THE PROBLEM
Go through the entries below and count the lines where the word "color" appears; give only the count.

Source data
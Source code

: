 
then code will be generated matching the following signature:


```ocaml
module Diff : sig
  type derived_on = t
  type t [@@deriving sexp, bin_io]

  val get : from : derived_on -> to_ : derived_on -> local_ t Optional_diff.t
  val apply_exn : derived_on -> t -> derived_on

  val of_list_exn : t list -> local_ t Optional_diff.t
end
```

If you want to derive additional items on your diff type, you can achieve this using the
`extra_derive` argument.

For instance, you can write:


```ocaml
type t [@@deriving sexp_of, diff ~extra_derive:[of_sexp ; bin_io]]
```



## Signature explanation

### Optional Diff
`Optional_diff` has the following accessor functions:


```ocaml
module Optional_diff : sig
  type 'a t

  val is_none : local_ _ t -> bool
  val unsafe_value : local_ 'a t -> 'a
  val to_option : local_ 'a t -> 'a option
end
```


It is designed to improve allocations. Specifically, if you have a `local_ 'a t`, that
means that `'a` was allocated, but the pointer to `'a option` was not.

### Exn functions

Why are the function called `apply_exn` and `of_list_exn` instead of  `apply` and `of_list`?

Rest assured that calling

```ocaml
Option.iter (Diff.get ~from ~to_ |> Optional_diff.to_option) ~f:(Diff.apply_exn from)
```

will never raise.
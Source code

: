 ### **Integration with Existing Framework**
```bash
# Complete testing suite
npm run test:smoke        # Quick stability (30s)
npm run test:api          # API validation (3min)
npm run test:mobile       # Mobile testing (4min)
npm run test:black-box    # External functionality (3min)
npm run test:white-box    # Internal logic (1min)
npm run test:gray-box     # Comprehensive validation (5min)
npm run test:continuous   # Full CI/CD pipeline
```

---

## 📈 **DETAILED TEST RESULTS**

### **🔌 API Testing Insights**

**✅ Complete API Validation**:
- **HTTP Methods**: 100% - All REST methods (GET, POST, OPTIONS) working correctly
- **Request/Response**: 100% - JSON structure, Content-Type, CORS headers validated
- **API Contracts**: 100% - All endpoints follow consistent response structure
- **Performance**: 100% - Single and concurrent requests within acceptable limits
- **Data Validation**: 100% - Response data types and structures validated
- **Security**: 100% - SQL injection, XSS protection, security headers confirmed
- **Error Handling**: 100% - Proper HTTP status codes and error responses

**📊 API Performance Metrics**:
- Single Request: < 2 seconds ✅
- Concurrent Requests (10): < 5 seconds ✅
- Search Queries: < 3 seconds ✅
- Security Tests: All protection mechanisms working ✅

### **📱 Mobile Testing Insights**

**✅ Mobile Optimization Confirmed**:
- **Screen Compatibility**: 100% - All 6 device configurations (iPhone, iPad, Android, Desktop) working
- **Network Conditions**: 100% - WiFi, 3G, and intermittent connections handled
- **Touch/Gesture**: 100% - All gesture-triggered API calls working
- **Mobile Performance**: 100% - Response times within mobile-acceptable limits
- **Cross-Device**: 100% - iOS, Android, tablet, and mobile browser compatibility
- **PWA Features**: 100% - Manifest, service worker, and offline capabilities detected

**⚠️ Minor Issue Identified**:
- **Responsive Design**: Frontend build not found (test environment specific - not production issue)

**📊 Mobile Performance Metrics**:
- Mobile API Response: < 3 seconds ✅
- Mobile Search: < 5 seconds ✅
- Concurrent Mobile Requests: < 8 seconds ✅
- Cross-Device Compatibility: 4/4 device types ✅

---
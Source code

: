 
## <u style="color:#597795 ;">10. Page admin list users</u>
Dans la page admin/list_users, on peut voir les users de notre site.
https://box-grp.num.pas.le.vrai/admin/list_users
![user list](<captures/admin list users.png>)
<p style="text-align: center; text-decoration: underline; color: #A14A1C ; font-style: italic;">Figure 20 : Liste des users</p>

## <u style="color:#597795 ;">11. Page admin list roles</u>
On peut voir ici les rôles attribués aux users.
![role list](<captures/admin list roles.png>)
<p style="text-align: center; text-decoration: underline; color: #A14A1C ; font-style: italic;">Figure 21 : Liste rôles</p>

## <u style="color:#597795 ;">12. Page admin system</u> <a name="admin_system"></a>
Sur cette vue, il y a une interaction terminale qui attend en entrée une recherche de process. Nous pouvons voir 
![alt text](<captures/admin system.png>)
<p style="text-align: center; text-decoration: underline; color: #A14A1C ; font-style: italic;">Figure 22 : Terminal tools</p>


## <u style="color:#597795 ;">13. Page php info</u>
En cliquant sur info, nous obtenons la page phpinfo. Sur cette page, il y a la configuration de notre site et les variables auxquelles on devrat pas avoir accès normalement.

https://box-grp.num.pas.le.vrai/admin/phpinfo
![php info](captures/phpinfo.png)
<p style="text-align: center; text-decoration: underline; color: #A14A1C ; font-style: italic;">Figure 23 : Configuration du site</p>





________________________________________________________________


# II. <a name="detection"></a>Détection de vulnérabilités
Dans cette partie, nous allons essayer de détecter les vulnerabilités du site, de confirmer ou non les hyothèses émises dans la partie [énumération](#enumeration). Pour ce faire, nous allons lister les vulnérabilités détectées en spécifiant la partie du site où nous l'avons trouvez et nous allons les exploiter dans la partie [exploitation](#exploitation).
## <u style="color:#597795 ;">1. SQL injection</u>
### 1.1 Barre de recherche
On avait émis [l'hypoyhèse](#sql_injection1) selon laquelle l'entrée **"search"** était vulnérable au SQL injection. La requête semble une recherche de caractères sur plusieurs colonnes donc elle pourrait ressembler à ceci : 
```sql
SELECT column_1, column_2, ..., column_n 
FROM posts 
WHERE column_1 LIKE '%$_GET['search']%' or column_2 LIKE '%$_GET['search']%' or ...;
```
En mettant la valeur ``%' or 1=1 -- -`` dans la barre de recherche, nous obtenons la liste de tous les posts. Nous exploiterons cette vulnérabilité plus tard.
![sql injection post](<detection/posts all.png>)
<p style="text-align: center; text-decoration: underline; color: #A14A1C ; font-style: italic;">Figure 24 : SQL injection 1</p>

REPLY
10